- [What is needed] The expected answer comprises all lines from the entries that contain the string "cliext".

Records drawn from a dataset:
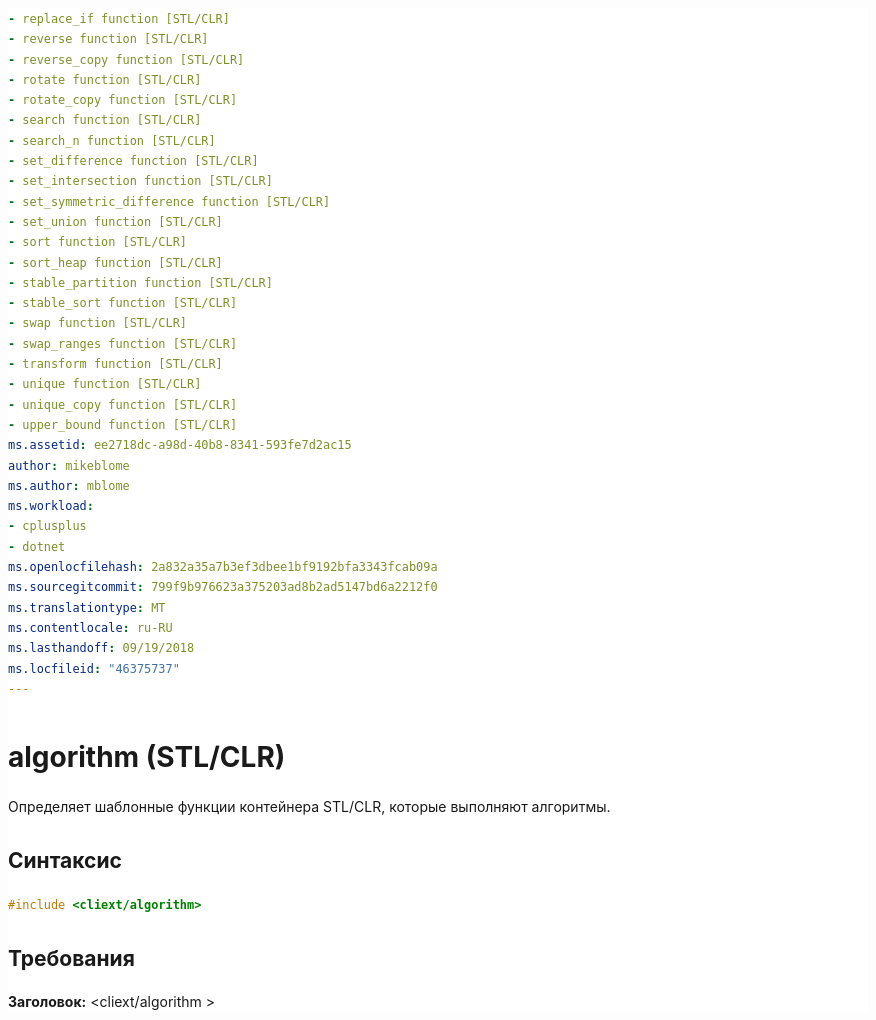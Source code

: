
 ```yaml
- replace_if function [STL/CLR]
- reverse function [STL/CLR]
- reverse_copy function [STL/CLR]
- rotate function [STL/CLR]
- rotate_copy function [STL/CLR]
- search function [STL/CLR]
- search_n function [STL/CLR]
- set_difference function [STL/CLR]
- set_intersection function [STL/CLR]
- set_symmetric_difference function [STL/CLR]
- set_union function [STL/CLR]
- sort function [STL/CLR]
- sort_heap function [STL/CLR]
- stable_partition function [STL/CLR]
- stable_sort function [STL/CLR]
- swap function [STL/CLR]
- swap_ranges function [STL/CLR]
- transform function [STL/CLR]
- unique function [STL/CLR]
- unique_copy function [STL/CLR]
- upper_bound function [STL/CLR]
ms.assetid: ee2718dc-a98d-40b8-8341-593fe7d2ac15
author: mikeblome
ms.author: mblome
ms.workload:
- cplusplus
- dotnet
ms.openlocfilehash: 2a832a35a7b3ef3dbee1bf9192bfa3343fcab09a
ms.sourcegitcommit: 799f9b976623a375203ad8b2ad5147bd6a2212f0
ms.translationtype: MT
ms.contentlocale: ru-RU
ms.lasthandoff: 09/19/2018
ms.locfileid: "46375737"
---
```

# <a name="algorithm-stlclr"></a>algorithm (STL/CLR)

Определяет шаблонные функции контейнера STL/CLR, которые выполняют алгоритмы.

## <a name="syntax"></a>Синтаксис

```cpp
#include <cliext/algorithm>
```

## <a name="requirements"></a>Требования

**Заголовок:** \<cliext/algorithm >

- [Response area]
#include <cliext/algorithm>
**Заголовок:** \<cliext/algorithm >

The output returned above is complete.